*** Opening of Supplied entries ***

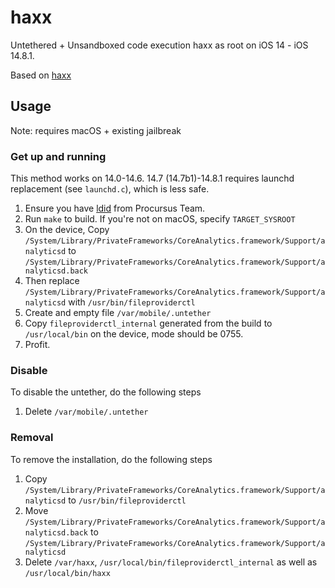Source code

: # haxx

Untethered + Unsandboxed code execution haxx as root on iOS 14 - iOS 14.8.1.

Based on [haxx](https://github.com/asdfugil/haxx)

## Usage

Note: requires macOS + existing jailbreak

### Get up and running
This method works on 14.0-14.6. 14.7 (14.7b1)-14.8.1 requires launchd replacement (see `launchd.c`), which is less safe.

1. Ensure you have [ldid](https://github.com/ProcursusTeam/ldid) from Procursus Team.
3. Run `make` to build. If you're not on macOS, specify `TARGET_SYSROOT`
4. On the device, Copy `/System/Library/PrivateFrameworks/CoreAnalytics.framework/Support/analyticsd` to `/System/Library/PrivateFrameworks/CoreAnalytics.framework/Support/analyticsd.back`
5. Then replace `/System/Library/PrivateFrameworks/CoreAnalytics.framework/Support/analyticsd` with `/usr/bin/fileproviderctl`
6. Create and empty file `/var/mobile/.untether`
7. Copy `fileproviderctl_internal` generated from the build to `/usr/local/bin` on the device, mode should be 0755.
8. Profit.

### Disable

To disable the untether, do the following steps
1. Delete `/var/mobile/.untether`

### Removal

To remove the installation, do the following steps
1. Copy `/System/Library/PrivateFrameworks/CoreAnalytics.framework/Support/analyticsd` to `/usr/bin/fileproviderctl`
2. Move `/System/Library/PrivateFrameworks/CoreAnalytics.framework/Support/analyticsd.back` to `/System/Library/PrivateFrameworks/CoreAnalytics.framework/Support/analyticsd`
3. Delete `/var/haxx`, `/usr/local/bin/fileproviderctl_internal` as well as `/usr/local/bin/haxx`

*** Close of Supplied entries ***

▶ What is required
Return each line above where the word "https" shows up.

▶ Solution for this task
Based on [haxx](https://github.com/asdfugil/haxx)
1. Ensure you have [ldid](https://github.com/ProcursusTeam/ldid) from Procursus Team.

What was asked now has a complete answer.